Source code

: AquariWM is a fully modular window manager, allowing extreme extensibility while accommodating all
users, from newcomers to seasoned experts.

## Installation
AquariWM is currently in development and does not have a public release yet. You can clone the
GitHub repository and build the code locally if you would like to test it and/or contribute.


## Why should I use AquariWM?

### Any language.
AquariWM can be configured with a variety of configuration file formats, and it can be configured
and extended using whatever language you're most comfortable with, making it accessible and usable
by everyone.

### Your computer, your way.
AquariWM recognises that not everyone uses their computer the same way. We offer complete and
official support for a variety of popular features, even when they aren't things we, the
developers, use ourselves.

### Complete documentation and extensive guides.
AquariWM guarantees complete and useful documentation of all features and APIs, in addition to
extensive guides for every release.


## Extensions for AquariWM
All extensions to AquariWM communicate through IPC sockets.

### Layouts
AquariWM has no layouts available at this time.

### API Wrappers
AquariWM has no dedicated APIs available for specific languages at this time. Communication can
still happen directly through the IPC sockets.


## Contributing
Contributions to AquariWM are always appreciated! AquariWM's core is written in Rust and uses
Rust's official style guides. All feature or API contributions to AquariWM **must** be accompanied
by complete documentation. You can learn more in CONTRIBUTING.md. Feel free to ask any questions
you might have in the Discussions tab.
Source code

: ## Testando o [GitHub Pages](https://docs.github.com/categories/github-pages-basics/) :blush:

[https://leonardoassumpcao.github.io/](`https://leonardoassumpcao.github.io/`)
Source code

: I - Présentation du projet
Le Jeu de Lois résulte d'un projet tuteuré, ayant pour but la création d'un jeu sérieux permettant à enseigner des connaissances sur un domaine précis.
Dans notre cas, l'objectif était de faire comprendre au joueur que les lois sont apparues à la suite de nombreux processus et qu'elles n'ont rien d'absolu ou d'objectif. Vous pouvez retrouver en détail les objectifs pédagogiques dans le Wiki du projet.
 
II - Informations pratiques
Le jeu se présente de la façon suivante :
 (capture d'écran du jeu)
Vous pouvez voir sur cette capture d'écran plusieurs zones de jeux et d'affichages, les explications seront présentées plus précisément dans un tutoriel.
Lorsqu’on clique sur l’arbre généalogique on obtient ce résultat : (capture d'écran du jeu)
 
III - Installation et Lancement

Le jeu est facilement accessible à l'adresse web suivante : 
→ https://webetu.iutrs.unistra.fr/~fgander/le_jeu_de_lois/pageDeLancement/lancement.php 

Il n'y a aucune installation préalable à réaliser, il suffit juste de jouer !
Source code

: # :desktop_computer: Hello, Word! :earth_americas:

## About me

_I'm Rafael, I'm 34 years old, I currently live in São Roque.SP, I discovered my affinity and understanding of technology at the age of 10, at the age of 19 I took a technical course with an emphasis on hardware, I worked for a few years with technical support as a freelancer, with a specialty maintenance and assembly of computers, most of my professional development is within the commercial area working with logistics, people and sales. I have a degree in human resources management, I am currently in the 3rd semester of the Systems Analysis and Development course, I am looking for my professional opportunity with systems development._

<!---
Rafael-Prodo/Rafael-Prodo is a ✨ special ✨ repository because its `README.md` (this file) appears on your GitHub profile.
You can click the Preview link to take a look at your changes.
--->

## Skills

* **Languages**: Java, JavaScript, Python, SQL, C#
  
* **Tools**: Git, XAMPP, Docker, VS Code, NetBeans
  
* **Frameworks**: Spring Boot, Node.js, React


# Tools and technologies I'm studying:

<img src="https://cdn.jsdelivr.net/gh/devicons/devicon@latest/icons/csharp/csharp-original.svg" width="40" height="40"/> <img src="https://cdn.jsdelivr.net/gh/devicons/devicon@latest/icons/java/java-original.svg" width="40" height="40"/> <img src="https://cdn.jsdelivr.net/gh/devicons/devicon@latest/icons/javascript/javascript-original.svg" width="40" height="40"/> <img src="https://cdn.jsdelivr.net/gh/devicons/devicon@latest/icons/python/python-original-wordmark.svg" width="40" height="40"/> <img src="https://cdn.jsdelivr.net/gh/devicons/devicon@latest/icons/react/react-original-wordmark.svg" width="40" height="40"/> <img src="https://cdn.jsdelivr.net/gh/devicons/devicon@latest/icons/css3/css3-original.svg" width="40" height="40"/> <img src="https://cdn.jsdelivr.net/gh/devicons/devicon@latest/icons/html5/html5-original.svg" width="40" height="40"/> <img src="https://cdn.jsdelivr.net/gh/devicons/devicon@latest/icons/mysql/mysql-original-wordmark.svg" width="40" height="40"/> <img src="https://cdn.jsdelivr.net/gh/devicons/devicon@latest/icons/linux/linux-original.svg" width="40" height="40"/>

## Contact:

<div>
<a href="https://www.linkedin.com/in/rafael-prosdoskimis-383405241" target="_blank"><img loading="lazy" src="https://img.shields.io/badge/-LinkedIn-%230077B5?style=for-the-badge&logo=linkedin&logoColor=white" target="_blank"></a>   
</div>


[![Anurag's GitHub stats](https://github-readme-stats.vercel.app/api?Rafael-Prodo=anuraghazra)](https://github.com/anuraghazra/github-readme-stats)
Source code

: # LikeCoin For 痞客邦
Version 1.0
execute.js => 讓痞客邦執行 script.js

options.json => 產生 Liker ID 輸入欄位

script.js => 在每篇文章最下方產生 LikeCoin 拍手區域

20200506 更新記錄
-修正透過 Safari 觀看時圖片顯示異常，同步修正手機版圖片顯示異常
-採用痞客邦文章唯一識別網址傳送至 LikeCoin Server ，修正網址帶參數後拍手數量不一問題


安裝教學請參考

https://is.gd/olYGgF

----

Transcribe the lines above precisely, keeping each one unchanged.

= RESULT BELOW =
Source code

: AquariWM is a fully modular window manager, allowing extreme extensibility while accommodating all
users, from newcomers to seasoned experts.

## Installation
AquariWM is currently in development and does not have a public release yet. You can clone the
GitHub repository and build the code locally if you would like to test it and/or contribute.


## Why should I use AquariWM?

### Any language.
AquariWM can be configured with a variety of configuration file formats, and it can be configured
and extended using whatever language you're most comfortable with, making it accessible and usable
by everyone.

### Your computer, your way.
AquariWM recognises that not everyone uses their computer the same way. We offer complete and
official support for a variety of popular features, even when they aren't things we, the
developers, use ourselves.

### Complete documentation and extensive guides.
AquariWM guarantees complete and useful documentation of all features and APIs, in addition to
extensive guides for every release.


## Extensions for AquariWM
All extensions to AquariWM communicate through IPC sockets.

### Layouts
AquariWM has no layouts available at this time.

### API Wrappers
AquariWM has no dedicated APIs available for specific languages at this time. Communication can
still happen directly through the IPC sockets.


## Contributing
Contributions to AquariWM are always appreciated! AquariWM's core is written in Rust and uses
Rust's official style guides. All feature or API contributions to AquariWM **must** be accompanied
by complete documentation. You can learn more in CONTRIBUTING.md. Feel free to ask any questions
you might have in the Discussions tab.
Source code

: ## Testando o [GitHub Pages](https://docs.github.com/categories/github-pages-basics/) :blush:

[https://leonardoassumpcao.github.io/](`https://leonardoassumpcao.github.io/`)
Source code

: I - Présentation du projet
Le Jeu de Lois résulte d'un projet tuteuré, ayant pour but la création d'un jeu sérieux permettant à enseigner des connaissances sur un domaine précis.
Dans notre cas, l'objectif était de faire comprendre au joueur que les lois sont apparues à la suite de nombreux processus et qu'elles n'ont rien d'absolu ou d'objectif. Vous pouvez retrouver en détail les objectifs pédagogiques dans le Wiki du projet.
 
II - Informations pratiques
Le jeu se présente de la façon suivante :
 (capture d'écran du jeu)
Vous pouvez voir sur cette capture d'écran plusieurs zones de jeux et d'affichages, les explications seront présentées plus précisément dans un tutoriel.
Lorsqu’on clique sur l’arbre généalogique on obtient ce résultat : (capture d'écran du jeu)
 
III - Installation et Lancement

Le jeu est facilement accessible à l'adresse web suivante : 
→ https://webetu.iutrs.unistra.fr/~fgander/le_jeu_de_lois/pageDeLancement/lancement.php 

Il n'y a aucune installation préalable à réaliser, il suffit juste de jouer !
Source code

: # :desktop_computer: Hello, Word! :earth_americas:

## About me

_I'm Rafael, I'm 34 years old, I currently live in São Roque.SP, I discovered my affinity and understanding of technology at the age of 10, at the age of 19 I took a technical course with an emphasis on hardware, I worked for a few years with technical support as a freelancer, with a specialty maintenance and assembly of computers, most of my professional development is within the commercial area working with logistics, people and sales. I have a degree in human resources management, I am currently in the 3rd semester of the Systems Analysis and Development course, I am looking for my professional opportunity with systems development._

<!---
Rafael-Prodo/Rafael-Prodo is a ✨ special ✨ repository because its `README.md` (this file) appears on your GitHub profile.
You can click the Preview link to take a look at your changes.
--->

## Skills

* **Languages**: Java, JavaScript, Python, SQL, C#
  
* **Tools**: Git, XAMPP, Docker, VS Code, NetBeans
  
* **Frameworks**: Spring Boot, Node.js, React


# Tools and technologies I'm studying:

<img src="https://cdn.jsdelivr.net/gh/devicons/devicon@latest/icons/csharp/csharp-original.svg" width="40" height="40"/> <img src="https://cdn.jsdelivr.net/gh/devicons/devicon@latest/icons/java/java-original.svg" width="40" height="40"/> <img src="https://cdn.jsdelivr.net/gh/devicons/devicon@latest/icons/javascript/javascript-original.svg" width="40" height="40"/> <img src="https://cdn.jsdelivr.net/gh/devicons/devicon@latest/icons/python/python-original-wordmark.svg" width="40" height="40"/> <img src="https://cdn.jsdelivr.net/gh/devicons/devicon@latest/icons/react/react-original-wordmark.svg" width="40" height="40"/> <img src="https://cdn.jsdelivr.net/gh/devicons/devicon@latest/icons/css3/css3-original.svg" width="40" height="40"/> <img src="https://cdn.jsdelivr.net/gh/devicons/devicon@latest/icons/html5/html5-original.svg" width="40" height="40"/> <img src="https://cdn.jsdelivr.net/gh/devicons/devicon@latest/icons/mysql/mysql-original-wordmark.svg" width="40" height="40"/> <img src="https://cdn.jsdelivr.net/gh/devicons/devicon@latest/icons/linux/linux-original.svg" width="40" height="40"/>

## Contact:

<div>
<a href="https://www.linkedin.com/in/rafael-prosdoskimis-383405241" target="_blank"><img loading="lazy" src="https://img.shields.io/badge/-LinkedIn-%230077B5?style=for-the-badge&logo=linkedin&logoColor=white" target="_blank"></a>   
</div>


[![Anurag's GitHub stats](https://github-readme-stats.vercel.app/api?Rafael-Prodo=anuraghazra)](https://github.com/anuraghazra/github-readme-stats)
Source code

: # LikeCoin For 痞客邦
Version 1.0
execute.js => 讓痞客邦執行 script.js

options.json => 產生 Liker ID 輸入欄位

script.js => 在每篇文章最下方產生 LikeCoin 拍手區域

20200506 更新記錄
-修正透過 Safari 觀看時圖片顯示異常，同步修正手機版圖片顯示異常
-採用痞客邦文章唯一識別網址傳送至 LikeCoin Server ，修正網址帶參數後拍手數量不一問題


安裝教學請參考

https://is.gd/olYGgF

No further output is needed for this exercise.